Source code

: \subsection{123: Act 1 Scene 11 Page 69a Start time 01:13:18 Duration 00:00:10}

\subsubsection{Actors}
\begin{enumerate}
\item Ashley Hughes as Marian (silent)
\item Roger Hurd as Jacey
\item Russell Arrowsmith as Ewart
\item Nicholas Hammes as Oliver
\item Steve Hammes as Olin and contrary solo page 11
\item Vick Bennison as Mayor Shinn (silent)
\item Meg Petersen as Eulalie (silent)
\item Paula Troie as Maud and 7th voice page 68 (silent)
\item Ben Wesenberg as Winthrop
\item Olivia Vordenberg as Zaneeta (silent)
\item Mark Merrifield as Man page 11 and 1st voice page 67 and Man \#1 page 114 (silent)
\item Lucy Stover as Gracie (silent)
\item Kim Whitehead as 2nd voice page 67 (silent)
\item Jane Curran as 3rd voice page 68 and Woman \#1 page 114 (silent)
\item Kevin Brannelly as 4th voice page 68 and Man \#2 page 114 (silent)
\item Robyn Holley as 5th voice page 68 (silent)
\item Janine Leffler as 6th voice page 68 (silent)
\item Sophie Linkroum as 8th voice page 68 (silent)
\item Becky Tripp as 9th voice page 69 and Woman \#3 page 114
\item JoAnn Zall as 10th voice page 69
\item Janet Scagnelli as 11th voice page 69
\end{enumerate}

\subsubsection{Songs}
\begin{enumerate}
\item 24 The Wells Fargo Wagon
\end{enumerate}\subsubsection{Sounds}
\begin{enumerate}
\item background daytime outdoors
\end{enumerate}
##############################
> Problem to work on
Everything from the line containing "as Eulalie (silent)" to the last line of the material above must be copied exactly, and only that.

> Response to this task
\item Meg Petersen as Eulalie (silent)
\item Paula Troie as Maud and 7th voice page 68 (silent)
\item Ben Wesenberg as Winthrop
\item Olivia Vordenberg as Zaneeta (silent)
\item Mark Merrifield as Man page 11 and 1st voice page 67 and Man \#1 page 114 (silent)
\item Lucy Stover as Gracie (silent)
\item Kim Whitehead as 2nd voice page 67 (silent)
\item Jane Curran as 3rd voice page 68 and Woman \#1 page 114 (silent)
\item Kevin Brannelly as 4th voice page 68 and Man \#2 page 114 (silent)
\item Robyn Holley as 5th voice page 68 (silent)
\item Janine Leffler as 6th voice page 68 (silent)
\item Sophie Linkroum as 8th voice page 68 (silent)
\item Becky Tripp as 9th voice page 69 and Woman \#3 page 114
\item JoAnn Zall as 10th voice page 69
\item Janet Scagnelli as 11th voice page 69
\end{enumerate}

\subsubsection{Songs}
\begin{enumerate}
\item 24 The Wells Fargo Wagon
\end{enumerate}\subsubsection{Sounds}
\begin{enumerate}
\item background daytime outdoors
\end{enumerate}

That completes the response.